- WHAT THE EXERCISE ASKS: Please give the data below again in full, exactly as it stands.

::: RECORD SET :::

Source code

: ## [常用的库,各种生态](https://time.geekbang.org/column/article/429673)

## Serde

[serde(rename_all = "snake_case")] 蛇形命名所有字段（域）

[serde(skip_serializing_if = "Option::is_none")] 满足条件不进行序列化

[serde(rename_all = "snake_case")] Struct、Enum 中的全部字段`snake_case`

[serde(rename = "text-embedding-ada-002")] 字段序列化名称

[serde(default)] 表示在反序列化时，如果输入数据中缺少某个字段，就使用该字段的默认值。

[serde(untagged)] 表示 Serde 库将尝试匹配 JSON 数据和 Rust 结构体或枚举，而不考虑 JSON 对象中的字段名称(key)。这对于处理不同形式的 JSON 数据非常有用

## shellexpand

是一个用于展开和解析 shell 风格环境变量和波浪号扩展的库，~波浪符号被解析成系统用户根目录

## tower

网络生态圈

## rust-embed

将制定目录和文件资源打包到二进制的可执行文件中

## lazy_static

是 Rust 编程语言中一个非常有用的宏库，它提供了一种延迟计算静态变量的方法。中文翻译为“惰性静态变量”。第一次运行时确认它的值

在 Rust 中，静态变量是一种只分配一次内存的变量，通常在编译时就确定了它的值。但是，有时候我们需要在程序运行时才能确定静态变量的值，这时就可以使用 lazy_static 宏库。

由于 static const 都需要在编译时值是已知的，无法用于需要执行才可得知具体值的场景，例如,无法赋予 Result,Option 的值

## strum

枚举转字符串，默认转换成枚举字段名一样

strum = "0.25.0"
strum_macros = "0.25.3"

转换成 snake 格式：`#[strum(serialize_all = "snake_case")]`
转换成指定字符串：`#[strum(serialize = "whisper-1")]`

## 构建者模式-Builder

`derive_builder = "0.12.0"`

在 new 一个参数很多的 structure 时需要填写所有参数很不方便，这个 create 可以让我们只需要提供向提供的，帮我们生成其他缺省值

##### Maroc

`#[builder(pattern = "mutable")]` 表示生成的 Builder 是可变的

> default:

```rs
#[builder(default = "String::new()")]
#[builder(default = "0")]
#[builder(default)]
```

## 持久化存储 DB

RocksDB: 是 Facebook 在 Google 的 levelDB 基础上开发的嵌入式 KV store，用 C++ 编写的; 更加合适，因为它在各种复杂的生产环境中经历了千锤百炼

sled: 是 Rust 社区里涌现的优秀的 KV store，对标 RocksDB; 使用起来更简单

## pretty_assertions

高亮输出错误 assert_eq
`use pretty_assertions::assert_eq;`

:::

- SOLUTION FOR THIS PROBLEM:
Source code

: ## [常用的库,各种生态](https://time.geekbang.org/column/article/429673)

## Serde

[serde(rename_all = "snake_case")] 蛇形命名所有字段（域）

[serde(skip_serializing_if = "Option::is_none")] 满足条件不进行序列化

[serde(rename_all = "snake_case")] Struct、Enum 中的全部字段`snake_case`

[serde(rename = "text-embedding-ada-002")] 字段序列化名称

[serde(default)] 表示在反序列化时，如果输入数据中缺少某个字段，就使用该字段的默认值。

[serde(untagged)] 表示 Serde 库将尝试匹配 JSON 数据和 Rust 结构体或枚举，而不考虑 JSON 对象中的字段名称(key)。这对于处理不同形式的 JSON 数据非常有用

## shellexpand

是一个用于展开和解析 shell 风格环境变量和波浪号扩展的库，~波浪符号被解析成系统用户根目录

## tower

网络生态圈

## rust-embed

将制定目录和文件资源打包到二进制的可执行文件中

## lazy_static

是 Rust 编程语言中一个非常有用的宏库，它提供了一种延迟计算静态变量的方法。中文翻译为“惰性静态变量”。第一次运行时确认它的值

在 Rust 中，静态变量是一种只分配一次内存的变量，通常在编译时就确定了它的值。但是，有时候我们需要在程序运行时才能确定静态变量的值，这时就可以使用 lazy_static 宏库。

由于 static const 都需要在编译时值是已知的，无法用于需要执行才可得知具体值的场景，例如,无法赋予 Result,Option 的值

## strum

枚举转字符串，默认转换成枚举字段名一样

strum = "0.25.0"
strum_macros = "0.25.3"

转换成 snake 格式：`#[strum(serialize_all = "snake_case")]`
转换成指定字符串：`#[strum(serialize = "whisper-1")]`

## 构建者模式-Builder

`derive_builder = "0.12.0"`

在 new 一个参数很多的 structure 时需要填写所有参数很不方便，这个 create 可以让我们只需要提供向提供的，帮我们生成其他缺省值

##### Maroc

`#[builder(pattern = "mutable")]` 表示生成的 Builder 是可变的

> default:

```rs
#[builder(default = "String::new()")]
#[builder(default = "0")]
#[builder(default)]
```

## 持久化存储 DB

RocksDB: 是 Facebook 在 Google 的 levelDB 基础上开发的嵌入式 KV store，用 C++ 编写的; 更加合适，因为它在各种复杂的生产环境中经历了千锤百炼

sled: 是 Rust 社区里涌现的优秀的 KV store，对标 RocksDB; 使用起来更简单

## pretty_assertions

高亮输出错误 assert_eq
`use pretty_assertions::assert_eq;`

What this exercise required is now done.